### Problem to work on
The reply should repeat all of the data word for word, with no pictures.
--*--
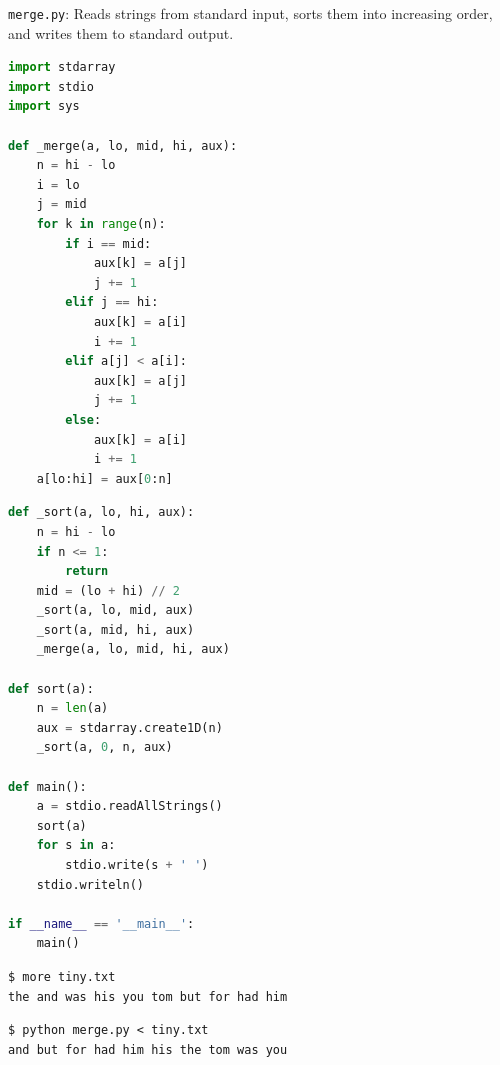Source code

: \documentclass[8pt,a4paper,compress,handout]{beamer}
\begin{document}
\begin{frame}[fragile]
\begin{framed}
\tiny \lstinline{merge.py}: Reads strings from standard input, sorts them into increasing order, and writes them to standard output.
\end{framed}

\begin{lstlisting}[language=Python]
import stdarray
import stdio
import sys

def _merge(a, lo, mid, hi, aux):
    n = hi - lo
    i = lo
    j = mid
    for k in range(n):
        if i == mid:
            aux[k] = a[j]
            j += 1
        elif j == hi:
            aux[k] = a[i]
            i += 1
        elif a[j] < a[i]:
            aux[k] = a[j]
            j += 1
        else:
            aux[k] = a[i]
            i += 1
    a[lo:hi] = aux[0:n]
\end{lstlisting}
\end{frame}

\begin{frame}[fragile]
\begin{lstlisting}[language=Python]
def _sort(a, lo, hi, aux):
    n = hi - lo
    if n <= 1:
        return
    mid = (lo + hi) // 2
    _sort(a, lo, mid, aux)
    _sort(a, mid, hi, aux)
    _merge(a, lo, mid, hi, aux)

def sort(a):
    n = len(a)
    aux = stdarray.create1D(n)
    _sort(a, 0, n, aux)

def main():
    a = stdio.readAllStrings()
    sort(a)
    for s in a:
        stdio.write(s + ' ')
    stdio.writeln()

if __name__ == '__main__':
    main()
\end{lstlisting}

\begin{lstlisting}[language={}]
$ more tiny.txt 
the and was his you tom but for had him
\end{lstlisting}

\begin{lstlisting}[language={}]
$ python merge.py < tiny.txt 
and but for had him his the tom was you 
\end{lstlisting}
\end{frame}
\end{document}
--*--
### Expected answer
Source code

: \documentclass[8pt,a4paper,compress,handout]{beamer}
\begin{document}
\begin{frame}[fragile]
\begin{framed}
\tiny \lstinline{merge.py}: Reads strings from standard input, sorts them into increasing order, and writes them to standard output.
\end{framed}

\begin{lstlisting}[language=Python]
import stdarray
import stdio
import sys

def _merge(a, lo, mid, hi, aux):
    n = hi - lo
    i = lo
    j = mid
    for k in range(n):
        if i == mid:
            aux[k] = a[j]
            j += 1
        elif j == hi:
            aux[k] = a[i]
            i += 1
        elif a[j] < a[i]:
            aux[k] = a[j]
            j += 1
        else:
            aux[k] = a[i]
            i += 1
    a[lo:hi] = aux[0:n]
\end{lstlisting}
\end{frame}

\begin{frame}[fragile]
\begin{lstlisting}[language=Python]
def _sort(a, lo, hi, aux):
    n = hi - lo
    if n <= 1:
        return
    mid = (lo + hi) // 2
    _sort(a, lo, mid, aux)
    _sort(a, mid, hi, aux)
    _merge(a, lo, mid, hi, aux)

def sort(a):
    n = len(a)
    aux = stdarray.create1D(n)
    _sort(a, 0, n, aux)

def main():
    a = stdio.readAllStrings()
    sort(a)
    for s in a:
        stdio.write(s + ' ')
    stdio.writeln()

if __name__ == '__main__':
    main()
\end{lstlisting}

\begin{lstlisting}[language={}]
$ more tiny.txt 
the and was his you tom but for had him
\end{lstlisting}

\begin{lstlisting}[language={}]
$ python merge.py < tiny.txt 
and but for had him his the tom was you 
\end{lstlisting}
\end{frame}
\end{document}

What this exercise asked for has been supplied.